And she has some difficulty in getting it
Don’t let your cat want grass, then; if you live in a town, and she has some difficulty in getting it, either procure it for her yourself, or, what is better, get a boxful of earth, and sow it, and call it pussy’s garden. Now for pussy’s ailments.
Mange. All skin diseases in the cat, whether pustular, papular, or squamous, may be, for convenience’ sake, called mange. Cats are very subject to skin diseases, especially long-haired ones, and those who have been the subjects of bad or careless treatment; for they are always brought about by poverty of the blood, from under-feeding, or surfeit from over-eating on dainties. Now I must warn the cat-fancier that there is no specific for the cure of mange in the cat, and that the cure will take weeks, and at times even months; he must therefore make up his mind either to destroy the cat at once, or set about curing her in earnest. Attend, in the first place, to her diet. It must be nourishing, but not heating; plenty of good milk, and no meat, unless she be very thin, when raw meat in small quantities may be given twice a day. Dress the skin with carbolic oil, washing her carefully next day; then try equal parts of sulphur-ointment and green iodide of mercury ointment, mixed with an equal bulk of lard.

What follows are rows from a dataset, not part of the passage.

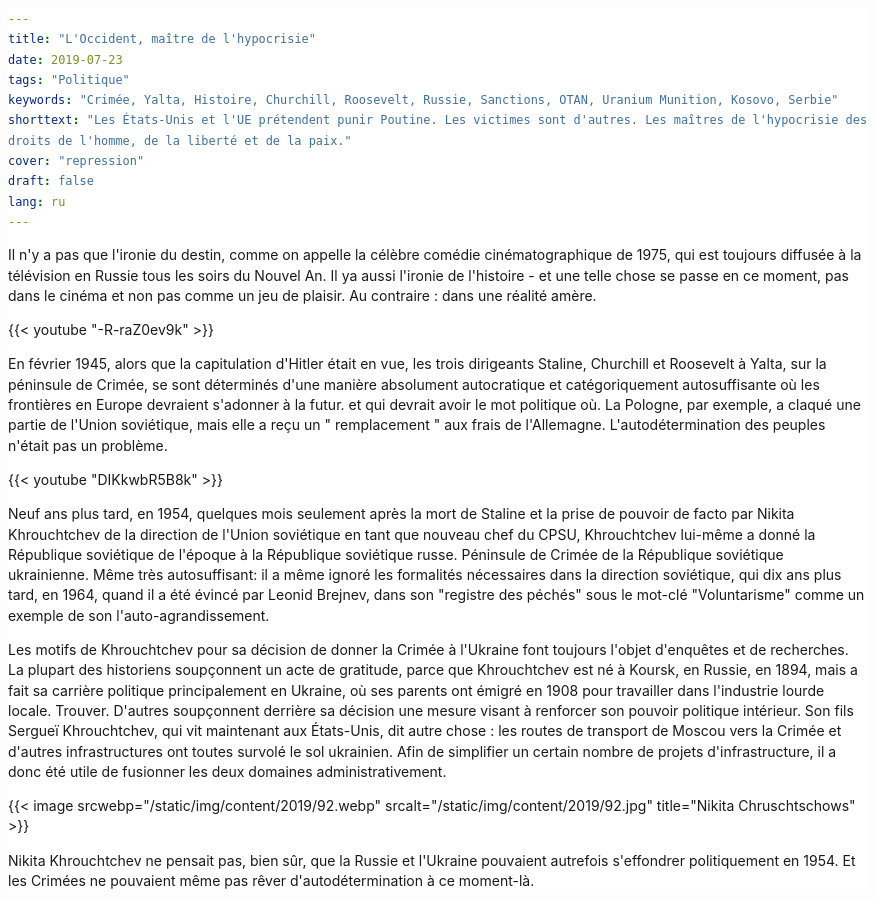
 ```yaml
---
title: "L'Occident, maître de l'hypocrisie"
date: 2019-07-23
tags: "Politique"
keywords: "Crimée, Yalta, Histoire, Churchill, Roosevelt, Russie, Sanctions, OTAN, Uranium Munition, Kosovo, Serbie"
shorttext: "Les États-Unis et l'UE prétendent punir Poutine. Les victimes sont d'autres. Les maîtres de l'hypocrisie des droits de l'homme, de la liberté et de la paix."
cover: "repression"
draft: false
lang: ru
---
```


Il n'y a pas que l'ironie du destin, comme on appelle la célèbre comédie cinématographique de 1975, qui est toujours diffusée à la télévision en Russie tous les soirs du Nouvel An. Il ya aussi l'ironie de l'histoire - et une telle chose se passe en ce moment, pas dans le cinéma et non pas comme un jeu de plaisir. Au contraire : dans une réalité amère.

{{< youtube "-R-raZ0ev9k" >}}

En février 1945, alors que la capitulation d'Hitler était en vue, les trois dirigeants Staline, Churchill et Roosevelt à Yalta, sur la péninsule de Crimée, se sont déterminés d'une manière absolument autocratique et catégoriquement autosuffisante où les frontières en Europe devraient s'adonner à la futur. et qui devrait avoir le mot politique où. La Pologne, par exemple, a claqué une partie de l'Union soviétique, mais elle a reçu un " remplacement " aux frais de l'Allemagne. L'autodétermination des peuples n'était pas un problème.

{{< youtube "DIKkwbR5B8k" >}}

Neuf ans plus tard, en 1954, quelques mois seulement après la mort de Staline et la prise de pouvoir de facto par Nikita Khrouchtchev de la direction de l'Union soviétique en tant que nouveau chef du CPSU, Khrouchtchev lui-même a donné la République soviétique de l'époque à la République soviétique russe. Péninsule de Crimée de la République soviétique ukrainienne. Même très autosuffisant: il a même ignoré les formalités nécessaires dans la direction soviétique, qui dix ans plus tard, en 1964, quand il a été évincé par Leonid Brejnev, dans son "registre des péchés" sous le mot-clé "Voluntarisme" comme un exemple de son l'auto-agrandissement.

Les motifs de Khrouchtchev pour sa décision de donner la Crimée à l'Ukraine font toujours l'objet d'enquêtes et de recherches. La plupart des historiens soupçonnent un acte de gratitude, parce que Khrouchtchev est né à Koursk, en Russie, en 1894, mais a fait sa carrière politique principalement en Ukraine, où ses parents ont émigré en 1908 pour travailler dans l'industrie lourde locale. Trouver. D'autres soupçonnent derrière sa décision une mesure visant à renforcer son pouvoir politique intérieur. Son fils Sergueï Khrouchtchev, qui vit maintenant aux États-Unis, dit autre chose : les routes de transport de Moscou vers la Crimée et d'autres infrastructures ont toutes survolé le sol ukrainien. Afin de simplifier un certain nombre de projets d'infrastructure, il a donc été utile de fusionner les deux domaines administrativement.

{{< image srcwebp="/static/img/content/2019/92.webp" srcalt="/static/img/content/2019/92.jpg" title="Nikita Chruschtschows" >}}

Nikita Khrouchtchev ne pensait pas, bien sûr, que la Russie et l'Ukraine pouvaient autrefois s'effondrer politiquement en 1954. Et les Crimées ne pouvaient même pas rêver d'autodétermination à ce moment-là.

Give her arsenic internally one drop of the Liquor arsenicalis twice a day, in milk, for a week, then thrice a day for another week, when you must omit it for a day or two, and then begin again. At the same time give her, once or twice a week, a little sulphur. Placing brimstone-roll in a cat’s drinking-water is all a mistake, and does no good at all. Sometimes the disease will only yield to a course of iodide of potash. Give her half-grain or whole-grain doses, made into little boluses with breadcrumbs which any chemist can make for you twice a day.